Insert \(k_3\) into u and make \(w'\) and \(w''\) children of u, so if w was child of i of u, then \(w'\) and \(w''\) becomes children of \(i\) and \(i+1\) of u respectively. After split an new overflow can occur at the parent u of \(w\). Thus an overflow either terminates or propagates it into the parent of current node.
Example of growing a new tree:
Deletion¶
First we find the key we want to delete. If the node is an internal node, and it has only one value, than we find the right most node in its left subtree and we put its value instead of the deleted key. (This is similar to deletion in a regular search tree)
If the item to remove is stored at a node w with only external-node children, we simply remove the item from w and remove the \(i^{\text{it}}\) external node of \(w\).
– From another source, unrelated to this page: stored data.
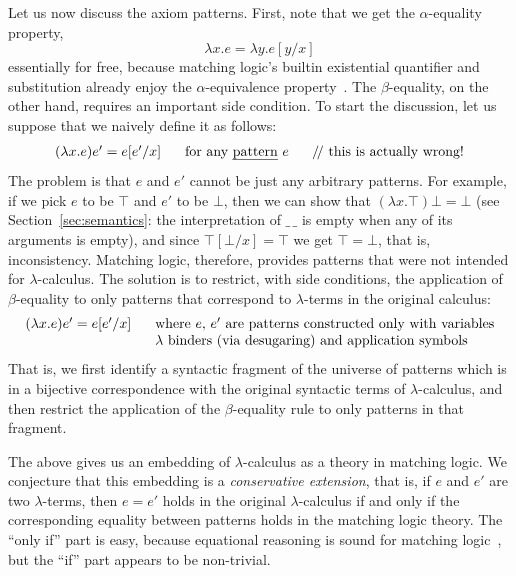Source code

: \documentclass[UTF8,11pt]{article}
\theoremstyle{plain}
\theoremstyle{definition}
\theoremstyle{remark}
\newcommand{\doubleslash}{/\!/{ }}
\begin{document}
Let us now discuss the axiom patterns.
First, note that we get the $\alpha$-equality property,
$$
\lambda x . e = \lambda y . e[y/x]
$$
essentially for free, because matching logic's builtin existential quantifier
and substitution already enjoy the $\alpha$-equivalence
property~\cite{rosu-2017-lmcs}.
The $\beta$-equality, on the other hand, requires an important side condition.
To start the discussion, let us suppose that we naively define it as follows:
$$
\begin{array}{r@{\hspace*{4ex}}l}
(\lambda x . e)e' = e[e'/x]
&
\textrm{for any \emph{pattern} $e$ \ \ \ \ \doubleslash this is actually wrong!}
\end{array}
$$
The problem is that $e$ and $e'$ cannot be just any arbitrary patterns.
For example, if we pick $e$ to be $\top$ and $e'$ to be $\bot$, then
we can show that $(\lambda x . \top)\bot = \bot$
(see Section~\ref{sec:semantics}: the interpretation of $\_\,\_$ is empty
when any of its arguments is empty), and since $\top[\bot/x] = \top$ we
get $\top = \bot$, that is, inconsistency.
Matching logic, therefore, provides patterns that were not intended for
$\lambda$-calculus.
The solution is to restrict, with side conditions, the application of
$\beta$-equality to only patterns that correspond to $\lambda$-terms
in the original calculus:
$$
\begin{array}{r@{\hspace*{4ex}}l}
(\lambda x . e)e' = e[e'/x]
& \textrm{where $e$, $e'$ are patterns constructed only with variables}
\\
& \textrm{$\lambda$ binders (via desugaring) and application symbols}
\end{array}
$$
That is, we first identify a syntactic fragment of the universe of
patterns which is in a bijective correspondence with the original
syntactic terms of $\lambda$-calculus, and then restrict the
application of the $\beta$-equality rule to only patterns in that 
fragment.

The above gives us an embedding of $\lambda$-calculus as a theory
in matching logic.
We conjecture that this embedding is a \emph{conservative extension},
that is, if $e$ and $e'$ are two $\lambda$-terms, then $e=e'$ holds
in the original $\lambda$-calculus if and only if the corresponding
equality between patterns holds in the matching logic theory.
The ``only if'' part is easy, because equational reasoning is sound
for matching logic~\cite{rosu-2017-lmcs}, but the ``if'' part appears
to be non-trivial.
\end{document}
This removal operation preserves the depth property, since we always remove an external child from a node w with only external children. This may violate the size property of \(w\). Thus a 2 node may become an 1 node with no items after removal (underflow at an node), and is not allowed.
We can fix underflow if an immediate sibling of w is a 3-node or a 4-node. If we have such an sibling we perform an transfer operations where we move a child of \(s\) to \(w\), a key of \(s\) to the parent \(u\) of \(w\) and \(s\), and a key of \(u\) to \(w\).
If \(w\) has only one sibling, or if booth immediate siblings are 2-nodes than we perform fusion, in which we merge w with a sibling, creating a new node \(w'\), and move a key from the parent of u of w to \(w'\). Fusion at node \(w\), may cause a new underflow to occur at the parent of u and w, which in turn triggers a transfer or fusion at u. Hence the number of fusion operations is bounded by the height of the tree. If underflow propagates to the root, we just simply remove the root.